Comment s’assurer de la disponibilité des connaissances et des fonds nécessaires?**

 

En Angleterre, du seizième siècle jusqu’à l’aube du vingtième, on s’est questionné sur la responsabilité pour l’entretien et bien entendu, le financement du réseau, sans arriver à une réponse satisfaisante. Au départ, la gestion et le financement des routes était décentralisée au niveau de la paroisse, mais les malheureux élus (qui changeaient annuellement) n’avaient ni les connaissances ni les fonds pour s’acquitter de leur tâche. De plus, sans salaire, et fort impopulaires, à cause de leur pouvoir théorique à appeler leurs concitoyens aux travaux forcés, la motivation leur manquait. Au fil des ans, et même des siècles, on corrigea les contradictions flagrantes dans la législation en convertissant, notamment, la contribution en travail en une contribution annuelle en espèces. Cependant, il a fallu avoir recours à la privatisation massive du réseau routier, financée par des péages, comme solution provisoire (qui a toutefois duré presque cent ans), menant aux structures mixtes d’aujourd’hui.

En France, par contre, au même moment, la gestion était centralisée et fort autoritaire. Quoique techniquement efficace (les étrangers faisaient l’éloge des routes françaises), la dépendance sur les travaux forcés forts impopulaires a été un élément qui contribua à la Révolution.

En Amérique du Nord, la gestion privée ou communautaire des routes du dix-neuvième siècle a vite cédé place à la gestion publique, afin de mobiliser les fonds nécessaires pour l’expansion explosive du transport motorisé.

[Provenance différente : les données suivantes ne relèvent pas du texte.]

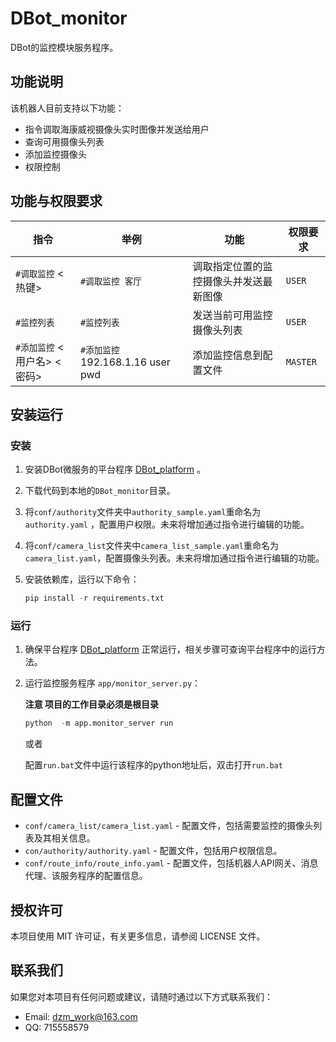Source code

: # DBot_monitor

DBot的监控模块服务程序。

## 功能说明

该机器人目前支持以下功能：
- 指令调取海康威视摄像头实时图像并发送给用户
- 查询可用摄像头列表
- 添加监控摄像头
- 权限控制

## 功能与权限要求

| 指令                             | 举例                              | 功能                                   | 权限要求 |
| -------------------------------- | --------------------------------- | -------------------------------------- | -------- |
| `#调取监控` <热键>               | `#调取监控 客厅`                  | 调取指定位置的监控摄像头并发送最新图像 | `USER`   |
| `#监控列表`                      | `#监控列表`                       | 发送当前可用监控摄像头列表             | `USER`   |
| `#添加监控` <IP> <用户名> <密码> | `#添加监控` 192.168.1.16 user pwd | 添加监控信息到配置文件                 | `MASTER` |

## 安装运行

### 安装

1. 安装DBot微服务的平台程序 [DBot_platform](https://github.com/dzming-git/DBot_platform) 。

2. 下载代码到本地的`DBot_monitor`目录。

3. 将`conf/authority`文件夹中`authority_sample.yaml`重命名为 `authority.yaml` ，配置用户权限。未来将增加通过指令进行编辑的功能。

4. 将`conf/camera_list`文件夹中`camera_list_sample.yaml`重命名为 `camera_list.yaml`，配置摄像头列表。未来将增加通过指令进行编辑的功能。

5. 安装依赖库，运行以下命令：

   ``` python
   pip install -r requirements.txt
   ```

### 运行

1. 确保平台程序 [DBot_platform](https://github.com/dzming-git/DBot_platform)  正常运行，相关步骤可查询平台程序中的运行方法。

2. 运行监控服务程序 `app/monitor_server.py`：

   **注意 项目的工作目录必须是根目录**

   ``` python
   python  -m app.monitor_server run
   ```
   或者
   
   配置`run.bat`文件中运行该程序的python地址后，双击打开`run.bat`

## 配置文件

- `conf/camera_list/camera_list.yaml` - 配置文件，包括需要监控的摄像头列表及其相关信息。
- `con/authority/authority.yaml` - 配置文件，包括用户权限信息。
- `conf/route_info/route_info.yaml` - 配置文件，包括机器人API网关、消息代理、该服务程序的配置信息。

## 授权许可

本项目使用 MIT 许可证，有关更多信息，请参阅 LICENSE 文件。

## 联系我们

如果您对本项目有任何问题或建议，请随时通过以下方式联系我们：

- Email: dzm_work@163.com
- QQ: 715558579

La gestion routière dans les pays en voie de développement a aussi connu des rebondissements mais sur une période plus courte. De fait, la tendance hésitante qui a poussé la gestion locale vers la niveau nationale se manifestait ici en sens inverse. Après l’indépendance, les états assumaient l’entière responsabilité de la gestion, mais face à la croissance exponentielle des réseaux, ils ne pouvaient mobiliser les fonds nécessaires à l’entretien. En même temps, les donateurs se montraient plus intéressés par la construction que par l’entretien, contribuant ainsi à l’expansion incohérente du réseau. Actuellement, les structures reposent de plus en plus sur la gestion et le financement au niveau local, associés aux méthodes à base de main-d’œuvre afin d’exploiter au maximum les ressources locales. Cependant, les éternels problèmes d’absence de fonds, de motivation et de connaissances n’ont pas disparus pour autant.

La gestion décentralisée, une fois la nécessité de la route confirmée, se trouve liée intimement à la conception des routes, aux méthodes de sélection, et au choix de technologie. Il faut souligner que même les routes les plus simples coûtent cher à entretenir dans ce contexte de faibles ressources en milieu rural. Il est donc impératif de se concentrer sur des réseaux de base soigneusement sélectionnés tout en profitant des ressources disponibles localement. La gestion de l’entretien doit impliquer ceux qui ont participé aux consultations menant à la programmation, sinon, leur contribution, monétaire ou autre, risque être faible. La formation à chaque étape du cycle de gestion est vitale.

Il est difficile de mener à bien ces projets en vase clos. Les ressources nécessaires pour assurer la durabilité d’un seul projet sont excessives. Il faut insérer ces projets dans un cadre national, afin de mobiliser économiquement les ressources d’accompagnement nécessaires et en même temps garantir des marchés durables pour le secteur privé à l’échelle régionale ou nationale.